Accounting identities, on the other hand, are known formulas that must be universally true. This statement has two implications. One, the parameters of the formula are all known, which means there is no need to estimate them. Second, the relationship must be always true for any data set,except for measurement error or statistical discrepancy. To illustrate, you all learned in Principless of Macroeconomic that 𝑌 = 𝐶 + 𝐼 + 𝐺 + 𝑁𝑁, where 𝑌 stands for GDP, 𝐶 for personal consumption expenditures, 𝐼 for private investment, 𝐺 for government spending, and 𝑁𝑁 for net export. This is an accounting identity because the use of outputs must be one of the four types. Here we have a linear function in 𝐶, 𝐼, 𝐺, and 𝑁𝑁, but their coefficients are known to be unity. Hence, it is meaningless for you to estimate this equation.
- Data must be available for all the variables in your model. Data availability is usually a major challenge for empirical studies. Using the Cobb-Douglas production function as an example, usually data on GDP (or value added) and labor input (employment) are relatively easy to obtain, but data on capital stock are seldom provided by the statistic bureau. If data on capital stock is unavailable, in principle the estimation cannot be done. In this very case, a common strategy is to estimate the capital stock using data on investment and the perpetual inventory method.
If your study employs country-level, province-level, or city-level aggregate data, please keep in mind that government agencies or international organizations are your only data sources. Please check their websites or publications (statistical yearbooks) to verify that the data you need are available. If you plan to collect data by a survey, please think carefully about implementation issues.
If data availability is a problem, you have three options: First, you can change your measurement.
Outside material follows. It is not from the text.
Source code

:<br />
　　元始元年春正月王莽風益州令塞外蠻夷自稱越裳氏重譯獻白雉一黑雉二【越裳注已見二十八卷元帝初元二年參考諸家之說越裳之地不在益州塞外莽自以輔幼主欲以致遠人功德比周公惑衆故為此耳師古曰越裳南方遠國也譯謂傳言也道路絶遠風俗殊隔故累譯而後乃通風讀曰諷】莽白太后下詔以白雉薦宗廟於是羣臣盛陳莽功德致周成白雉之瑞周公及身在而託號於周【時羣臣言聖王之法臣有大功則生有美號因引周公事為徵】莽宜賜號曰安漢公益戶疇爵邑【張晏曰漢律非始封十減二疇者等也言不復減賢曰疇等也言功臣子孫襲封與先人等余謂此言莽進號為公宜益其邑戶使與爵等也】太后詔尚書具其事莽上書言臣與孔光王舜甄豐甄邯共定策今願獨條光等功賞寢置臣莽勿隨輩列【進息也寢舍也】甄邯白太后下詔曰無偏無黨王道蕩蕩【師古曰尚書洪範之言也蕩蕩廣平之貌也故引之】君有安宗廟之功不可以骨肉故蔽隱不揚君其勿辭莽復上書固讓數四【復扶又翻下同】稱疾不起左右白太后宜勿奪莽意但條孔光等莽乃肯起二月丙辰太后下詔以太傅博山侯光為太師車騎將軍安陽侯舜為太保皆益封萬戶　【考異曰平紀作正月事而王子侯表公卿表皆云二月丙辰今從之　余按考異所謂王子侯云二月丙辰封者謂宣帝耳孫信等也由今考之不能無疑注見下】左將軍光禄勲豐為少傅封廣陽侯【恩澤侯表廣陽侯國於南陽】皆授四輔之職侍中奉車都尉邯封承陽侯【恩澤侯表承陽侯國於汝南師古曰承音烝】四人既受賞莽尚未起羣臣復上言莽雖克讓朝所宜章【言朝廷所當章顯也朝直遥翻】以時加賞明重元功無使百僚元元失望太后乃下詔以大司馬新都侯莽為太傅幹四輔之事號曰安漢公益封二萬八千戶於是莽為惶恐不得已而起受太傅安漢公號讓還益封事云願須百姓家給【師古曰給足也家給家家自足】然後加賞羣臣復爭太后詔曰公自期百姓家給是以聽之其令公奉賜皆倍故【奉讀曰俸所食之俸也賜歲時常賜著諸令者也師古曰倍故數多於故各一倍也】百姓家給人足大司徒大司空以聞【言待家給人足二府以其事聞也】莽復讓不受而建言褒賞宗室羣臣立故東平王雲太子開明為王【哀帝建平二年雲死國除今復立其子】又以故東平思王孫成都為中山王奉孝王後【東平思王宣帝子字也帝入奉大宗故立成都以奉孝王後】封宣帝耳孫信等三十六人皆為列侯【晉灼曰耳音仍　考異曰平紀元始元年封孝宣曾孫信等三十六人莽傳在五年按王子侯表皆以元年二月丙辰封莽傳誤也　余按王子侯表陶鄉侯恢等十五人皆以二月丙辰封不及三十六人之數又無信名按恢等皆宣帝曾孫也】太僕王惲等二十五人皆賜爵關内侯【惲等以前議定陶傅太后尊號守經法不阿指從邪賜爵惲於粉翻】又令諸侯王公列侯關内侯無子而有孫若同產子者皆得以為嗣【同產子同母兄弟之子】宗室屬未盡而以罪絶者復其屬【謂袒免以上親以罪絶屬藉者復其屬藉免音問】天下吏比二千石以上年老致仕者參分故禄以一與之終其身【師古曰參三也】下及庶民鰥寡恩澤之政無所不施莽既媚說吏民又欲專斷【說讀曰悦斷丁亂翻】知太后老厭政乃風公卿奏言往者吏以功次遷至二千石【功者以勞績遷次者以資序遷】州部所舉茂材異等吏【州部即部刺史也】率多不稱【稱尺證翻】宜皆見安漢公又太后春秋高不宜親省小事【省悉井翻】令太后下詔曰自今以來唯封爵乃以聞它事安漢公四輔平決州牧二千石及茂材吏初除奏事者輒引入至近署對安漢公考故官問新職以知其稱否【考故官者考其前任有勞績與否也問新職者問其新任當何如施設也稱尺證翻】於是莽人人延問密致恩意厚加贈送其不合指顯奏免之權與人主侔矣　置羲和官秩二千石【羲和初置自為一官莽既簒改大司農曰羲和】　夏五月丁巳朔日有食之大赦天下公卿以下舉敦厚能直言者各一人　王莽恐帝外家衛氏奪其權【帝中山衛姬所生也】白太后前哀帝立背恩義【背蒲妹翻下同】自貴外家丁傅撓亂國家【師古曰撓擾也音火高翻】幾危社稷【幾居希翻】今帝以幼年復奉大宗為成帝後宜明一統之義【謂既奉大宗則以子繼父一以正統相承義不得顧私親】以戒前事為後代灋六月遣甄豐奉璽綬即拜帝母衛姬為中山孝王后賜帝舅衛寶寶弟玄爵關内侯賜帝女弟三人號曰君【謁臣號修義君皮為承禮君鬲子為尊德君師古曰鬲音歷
For instance, if you need data on the number of permanent residents in cities, but such information is not provided, you can use the number of registered residents instead.Second, you can modify your topic by using a different variable. As an example, you may want to estimate the aggregate production function. In that situation you need production capital stock of the city or province. Suppose that these data are unavailable but the statistical yearbooks do provide data on the capital stock of the secondary industry, then you can narrow down your topic to the production function of the secondary industry. In what follows you need to use industrial value added as the dependent variable. If both options fail, you had better think about a different topic for which data are available.